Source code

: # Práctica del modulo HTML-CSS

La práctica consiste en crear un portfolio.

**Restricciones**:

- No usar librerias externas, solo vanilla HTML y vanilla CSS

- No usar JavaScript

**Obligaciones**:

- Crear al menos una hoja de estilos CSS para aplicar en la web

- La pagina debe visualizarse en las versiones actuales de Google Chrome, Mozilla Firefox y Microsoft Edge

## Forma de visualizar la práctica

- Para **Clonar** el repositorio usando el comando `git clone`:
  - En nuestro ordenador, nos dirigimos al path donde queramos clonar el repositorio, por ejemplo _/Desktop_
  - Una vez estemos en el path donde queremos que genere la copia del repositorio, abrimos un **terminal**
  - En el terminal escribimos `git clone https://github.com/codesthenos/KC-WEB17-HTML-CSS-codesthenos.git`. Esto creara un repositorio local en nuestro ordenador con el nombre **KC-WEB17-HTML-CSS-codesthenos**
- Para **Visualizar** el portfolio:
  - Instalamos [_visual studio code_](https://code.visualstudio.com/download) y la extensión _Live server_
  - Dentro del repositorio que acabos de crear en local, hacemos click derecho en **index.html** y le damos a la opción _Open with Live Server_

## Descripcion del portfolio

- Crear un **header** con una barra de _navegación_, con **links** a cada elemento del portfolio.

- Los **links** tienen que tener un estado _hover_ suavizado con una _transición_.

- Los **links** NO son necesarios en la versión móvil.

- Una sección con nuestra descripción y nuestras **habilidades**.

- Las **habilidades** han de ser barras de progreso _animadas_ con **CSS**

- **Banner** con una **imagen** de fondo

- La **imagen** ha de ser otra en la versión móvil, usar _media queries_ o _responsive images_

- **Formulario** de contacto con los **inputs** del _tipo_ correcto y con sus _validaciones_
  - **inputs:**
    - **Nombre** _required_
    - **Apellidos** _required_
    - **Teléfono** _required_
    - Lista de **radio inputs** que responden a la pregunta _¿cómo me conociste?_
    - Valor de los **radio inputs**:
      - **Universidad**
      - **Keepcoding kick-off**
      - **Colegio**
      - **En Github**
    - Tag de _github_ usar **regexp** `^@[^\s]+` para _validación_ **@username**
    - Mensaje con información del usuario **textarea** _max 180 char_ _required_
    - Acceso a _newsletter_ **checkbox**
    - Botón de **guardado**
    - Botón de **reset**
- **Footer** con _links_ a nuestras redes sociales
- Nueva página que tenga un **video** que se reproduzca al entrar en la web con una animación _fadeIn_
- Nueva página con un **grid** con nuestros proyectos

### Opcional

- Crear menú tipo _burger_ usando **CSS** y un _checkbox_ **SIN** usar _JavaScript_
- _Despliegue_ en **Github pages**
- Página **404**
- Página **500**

= = =

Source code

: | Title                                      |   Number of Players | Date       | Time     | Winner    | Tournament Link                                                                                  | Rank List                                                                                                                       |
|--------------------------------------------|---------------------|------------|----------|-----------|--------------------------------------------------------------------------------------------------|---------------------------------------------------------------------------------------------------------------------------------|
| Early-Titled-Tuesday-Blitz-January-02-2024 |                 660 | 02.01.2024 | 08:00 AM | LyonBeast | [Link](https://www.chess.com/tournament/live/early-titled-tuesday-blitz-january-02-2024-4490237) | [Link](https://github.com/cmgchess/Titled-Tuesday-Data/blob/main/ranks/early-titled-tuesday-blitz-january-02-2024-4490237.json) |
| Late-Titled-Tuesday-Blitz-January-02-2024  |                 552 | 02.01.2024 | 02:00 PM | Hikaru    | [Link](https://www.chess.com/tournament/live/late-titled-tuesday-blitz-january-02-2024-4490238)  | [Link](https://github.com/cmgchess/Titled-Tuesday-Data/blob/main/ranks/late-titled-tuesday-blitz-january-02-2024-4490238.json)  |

= = =

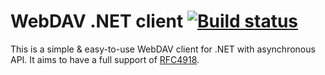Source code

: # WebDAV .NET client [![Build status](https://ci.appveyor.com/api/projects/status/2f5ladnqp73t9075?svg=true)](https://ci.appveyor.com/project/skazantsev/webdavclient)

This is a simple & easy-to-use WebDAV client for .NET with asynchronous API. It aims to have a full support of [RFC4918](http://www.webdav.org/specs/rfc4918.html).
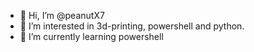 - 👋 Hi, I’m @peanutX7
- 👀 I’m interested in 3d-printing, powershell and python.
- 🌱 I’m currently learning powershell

= = =

* _Action item_: Scan the data above and report each line in which "radio" is present.

* _Result of the exercise_:
    - Lista de **radio inputs** que responden a la pregunta _¿cómo me conociste?_
    - Valor de los **radio inputs**:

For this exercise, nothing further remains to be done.